Dr. Sidney Wolfe, founder and a senior adviser of Public Citizen’s health research group, told ModernHealthcare that it’s likely that states have the same ratio of misbehaving doctors-about 1 in 100, he estimates-so differences in board activity are likely to reflect variables such as board leadership and resources. He believes FSMB yanked the report to avoid trouble within the ranks. Trouble that it created.
Public Citizen contends that by airing the data in an accessible way, positive change has occurred-state legislatures have boosted funding to medical boards, and that better monitoring improves patient safety.
Helen Haskell, a member of the National Patient Safety Foundation’s board of governors and founder of Mothers Against Medical Error, told ModernHealthcare that even if medical boards are constrained by their state legislatures, “Public Citizen plays a vital role, and they’re the only people taking on this issue. If doctors are licensed by the state, they need to be regulated by the state, and someone needs to keep an eye on (the state boards) to make sure that happens.”

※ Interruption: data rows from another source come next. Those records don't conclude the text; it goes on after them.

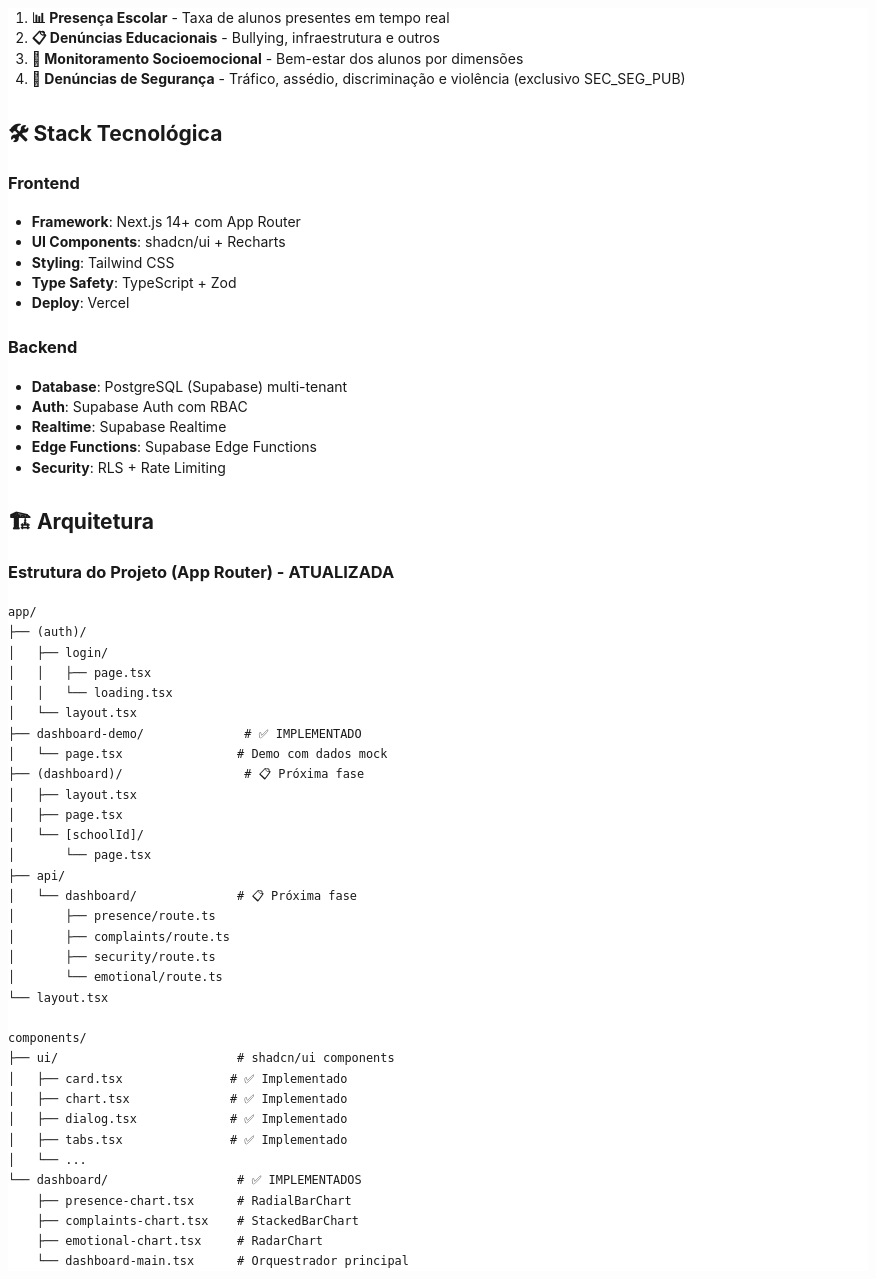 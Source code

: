 1. **📊 Presença Escolar** - Taxa de alunos presentes em tempo real
2. **📋 Denúncias Educacionais** - Bullying, infraestrutura e outros
3. **💭 Monitoramento Socioemocional** - Bem-estar dos alunos por dimensões
4. **🚨 Denúncias de Segurança** - Tráfico, assédio, discriminação e violência (exclusivo SEC_SEG_PUB)

## 🛠️ Stack Tecnológica

### Frontend
- **Framework**: Next.js 14+ com App Router
- **UI Components**: shadcn/ui + Recharts
- **Styling**: Tailwind CSS
- **Type Safety**: TypeScript + Zod
- **Deploy**: Vercel

### Backend
- **Database**: PostgreSQL (Supabase) multi-tenant
- **Auth**: Supabase Auth com RBAC
- **Realtime**: Supabase Realtime
- **Edge Functions**: Supabase Edge Functions
- **Security**: RLS + Rate Limiting

## 🏗️ Arquitetura

### Estrutura do Projeto (App Router) - ATUALIZADA

```
app/
├── (auth)/
│   ├── login/
│   │   ├── page.tsx
│   │   └── loading.tsx
│   └── layout.tsx
├── dashboard-demo/              # ✅ IMPLEMENTADO
│   └── page.tsx                # Demo com dados mock
├── (dashboard)/                 # 📋 Próxima fase
│   ├── layout.tsx              
│   ├── page.tsx                
│   └── [schoolId]/
│       └── page.tsx
├── api/
│   └── dashboard/              # 📋 Próxima fase
│       ├── presence/route.ts
│       ├── complaints/route.ts
│       ├── security/route.ts
│       └── emotional/route.ts
└── layout.tsx

components/
├── ui/                         # shadcn/ui components
│   ├── card.tsx               # ✅ Implementado
│   ├── chart.tsx              # ✅ Implementado
│   ├── dialog.tsx             # ✅ Implementado
│   ├── tabs.tsx               # ✅ Implementado
│   └── ...
└── dashboard/                  # ✅ IMPLEMENTADOS
    ├── presence-chart.tsx      # RadialBarChart
    ├── complaints-chart.tsx    # StackedBarChart  
    ├── emotional-chart.tsx     # RadarChart
    └── dashboard-main.tsx      # Orquestrador principal
```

The FSMB notes that because all state boards have websites, the federation can’t just track disciplinary actions; it must describe board structure, board staffing, budget, frequency of board meetings, etc. Officials say they’re working with the Department of Health and Human Services to establish a “minimum data set” for state boards to post information on individual licensees so consumers can see “who’s practicing where.”
Kevin Bohnenblust, executive director of the Wyoming Board of Medicine, agreed that the annual report should change with the times; that it should reflect the realities of, for example, physician shortages in states such as Wyoming. “If we can make a physician better-with additional training or drug and alcohol treatment-then taking a license away doesn’t ultimately serve the community if you can get a doctor to practice safely again,” he told ModernHealthcare.
It’s a fair point. But we remain skeptical that closing raw data to interpretation by agencies with patient interests in mind is a positive move. When it comes to the availability of information, less is seldom more.